In una non troppo velata critica
al potere dei media e alle morbose manipolazioni della stampa (forse il più
eclatante punto debole di cui soffre il Regno Unito) Thompson fa un balzo degno
del miglior cinema di genere, riservando al famigerato Genio del Crimine un
congedo sconvolgente: molti troveranno il suo suicidio una forzatura
imprevista, ma quando Moriarty comprende che Sherlock non è più un affascinante
Doppelgänger ed è pronto a mettere gli affetti al di sopra di tutto, la sfida
perde improvvisamente d' interesse e la fine è l'unica soluzione auspicabile(“
Every fairy tale needs a good old-fashioned
villain. You need me or you're nothing. Because we're
just alike, you and I, except you're boring. You're on the side of the
angels”).
La prova di Andrew Scott,
vincitore del BAFTA come migliore attore non protagonista, è impeccabile, ma il
controllo della scena rimane ancora una volta ben saldo fra le mani del gigantesco
Sherlock di Benedict Cumberbatch: il suo addio a Watson, ancora più straziante perché
raccolto per telefono e non per lettera, è una scena che porteremo nel cuore
per molto tempo e dinanzi alla quale le lacrime sono quasi inevitabili;
dall'altra parte della strada, un attonito Martin Freeman completa l'episodio
grazie a una performance perfettamente in sintonia col suo personaggio, leale fino
alla fine contro tutto e tutti
( “I know
you for real”) e pur trattenuto dinanzi alla morte dell'amico, costretto a
lasciare che il contegno militare e la sua indole introversa prendano il
sopravvento per sopravvivere alla sofferenza.

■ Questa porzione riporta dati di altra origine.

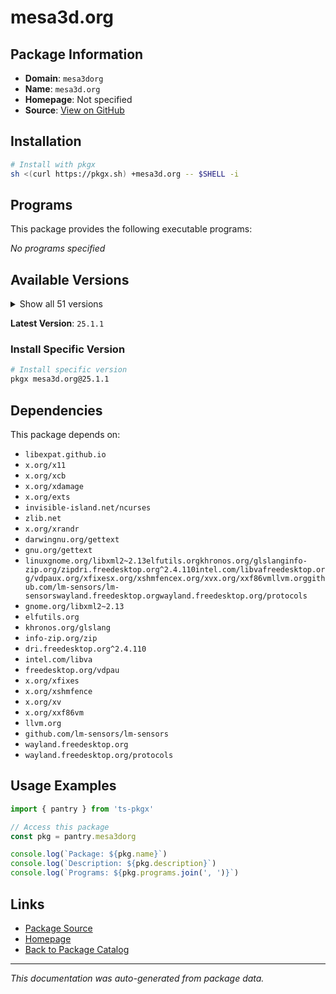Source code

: # mesa3d.org

>

## Package Information

- **Domain**: `mesa3dorg`
- **Name**: `mesa3d.org`
- **Homepage**: Not specified
- **Source**: [View on GitHub](https://github.com/pkgxdev/pantry/tree/main/projects/mesa3d.org/package.yml)

## Installation

```bash
# Install with pkgx
sh <(curl https://pkgx.sh) +mesa3d.org -- $SHELL -i
```

## Programs

This package provides the following executable programs:

*No programs specified*

## Available Versions

<details>
<summary>Show all 51 versions</summary>

- `25.1.1`, `25.1.0`, `25.0.6`, `25.0.5`, `25.0.4`
- `25.0.3`, `25.0.2`, `25.0.1`, `25.0.0`, `24.3.4`
- `24.3.3`, `24.3.2`, `24.3.1`, `24.3.0`, `24.2.8`
- `24.2.7`, `24.2.6`, `24.2.5`, `24.2.4`, `24.2.3`
- `24.2.2`, `24.2.1`, `24.2.0`, `24.1.7`, `24.1.6`
- `24.1.5`, `24.1.4`, `24.1.3`, `24.1.2`, `24.1.1`
- `24.1.0`, `24.0.9`, `24.0.8`, `24.0.7`, `24.0.6`
- `24.0.5`, `24.0.4`, `24.0.3`, `24.0.2`, `24.0.1`
- `24.0.0`, `23.3.6`, `23.3.5`, `23.3.4`, `23.3.3`
- `23.3.2`, `23.3.1`, `23.3.0`, `23.2.1`, `23.1.8`
- `23.1.7`

</details>

**Latest Version**: `25.1.1`

### Install Specific Version

```bash
# Install specific version
pkgx mesa3d.org@25.1.1
```

## Dependencies

This package depends on:

- `libexpat.github.io`
- `x.org/x11`
- `x.org/xcb`
- `x.org/xdamage`
- `x.org/exts`
- `invisible-island.net/ncurses`
- `zlib.net`
- `x.org/xrandr`
- `darwingnu.org/gettext`
- `gnu.org/gettext`
- `linuxgnome.org/libxml2~2.13elfutils.orgkhronos.org/glslanginfo-zip.org/zipdri.freedesktop.org^2.4.110intel.com/libvafreedesktop.org/vdpaux.org/xfixesx.org/xshmfencex.org/xvx.org/xxf86vmllvm.orggithub.com/lm-sensors/lm-sensorswayland.freedesktop.orgwayland.freedesktop.org/protocols`
- `gnome.org/libxml2~2.13`
- `elfutils.org`
- `khronos.org/glslang`
- `info-zip.org/zip`
- `dri.freedesktop.org^2.4.110`
- `intel.com/libva`
- `freedesktop.org/vdpau`
- `x.org/xfixes`
- `x.org/xshmfence`
- `x.org/xv`
- `x.org/xxf86vm`
- `llvm.org`
- `github.com/lm-sensors/lm-sensors`
- `wayland.freedesktop.org`
- `wayland.freedesktop.org/protocols`

## Usage Examples

```typescript
import { pantry } from 'ts-pkgx'

// Access this package
const pkg = pantry.mesa3dorg

console.log(`Package: ${pkg.name}`)
console.log(`Description: ${pkg.description}`)
console.log(`Programs: ${pkg.programs.join(', ')}`)
```

## Links

- [Package Source](https://github.com/pkgxdev/pantry/tree/main/projects/mesa3d.org/package.yml)
- [Homepage](#)
- [Back to Package Catalog](../package-catalog.md)

---

*This documentation was auto-generated from package data.*
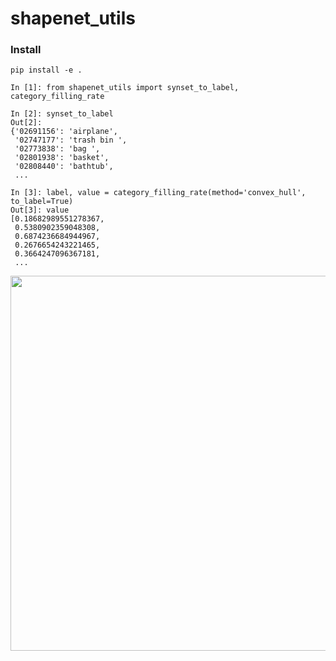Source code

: # shapenet_utils

### Install
```
pip install -e .
```

```
In [1]: from shapenet_utils import synset_to_label, category_filling_rate

In [2]: synset_to_label
Out[2]:
{'02691156': 'airplane',
 '02747177': 'trash bin ',
 '02773838': 'bag ',
 '02801938': 'basket',
 '02808440': 'bathtub',
 ...

In [3]: label, value = category_filling_rate(method='convex_hull', to_label=True)
Out[3]: value
[0.18682989551278367,
 0.5380902359048308,
 0.6874236684944967,
 0.2676654243221465,
 0.3664247096367181,
 ...
 ```

 <img src="https://user-images.githubusercontent.com/39142679/95375879-3a312b80-091b-11eb-9fe7-6cfb05428be4.png" height="600">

Sappiamo per certo che Sherlock è
sopravvissuto e che la dolce patologa Molly Hooper( Louise Brealey) ha avuto un
ruolo determinante(il Detective le chiede aiuto poco prima di affrontare
Moriarty), ma questo non rende la ferita meno dolorosa: abbiamo bisogno che
Sherlock e John tornino subito da noi, di nuovo insieme, di nuovo uniti più che
mai.
Il countdown per la terza serie,
prevista per l'autunno 2013, è già iniziato.